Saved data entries
BEGIN

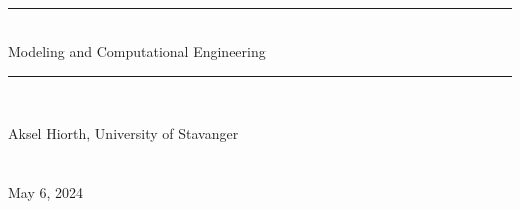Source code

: \documentclass[graybox,sectrefs,envcountresetchap,open=right,final]{svmonodo}
\begin{document}

\newcommand{\exercisesection}[1]{\subsection*{#1}}






\frontmatter
\setcounter{page}{3}
\pagestyle{headings}



\thispagestyle{empty}
\hbox{\ \ }
\vfill
\begin{center}
{\huge{\bfseries{
\begin{spacing}{1.25}
{\rule{\linewidth}{0.5mm}} \\[0.4cm]
{Modeling and Computational Engineering }
\\[0.4cm] {\rule{\linewidth}{0.5mm}} \\[1.5cm]
\end{spacing}
}}}


\vspace{0.5cm}

{\Large\textsf{Aksel Hiorth, University of Stavanger${}^{}$}}\\ [3mm]

\ \\ [2mm]


\ \\ [10mm]
{\large\textsf{May 6, 2024}}
\end{center}
\vfill
\clearpage

\setpagesize
\end{document}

END

* AIM OF THE TASK: Copy the data exactly. Pictures do not belong in the copy.

* EXERCISE RESULT:
Source code

: \documentclass[graybox,sectrefs,envcountresetchap,open=right,final]{svmonodo}
\begin{document}

\newcommand{\exercisesection}[1]{\subsection*{#1}}






\frontmatter
\setcounter{page}{3}
\pagestyle{headings}



\thispagestyle{empty}
\hbox{\ \ }
\vfill
\begin{center}
{\huge{\bfseries{
\begin{spacing}{1.25}
{\rule{\linewidth}{0.5mm}} \\[0.4cm]
{Modeling and Computational Engineering }
\\[0.4cm] {\rule{\linewidth}{0.5mm}} \\[1.5cm]
\end{spacing}
}}}


\vspace{0.5cm}

{\Large\textsf{Aksel Hiorth, University of Stavanger${}^{}$}}\\ [3mm]

\ \\ [2mm]


\ \\ [10mm]
{\large\textsf{May 6, 2024}}
\end{center}
\vfill
\clearpage

\setpagesize
\end{document}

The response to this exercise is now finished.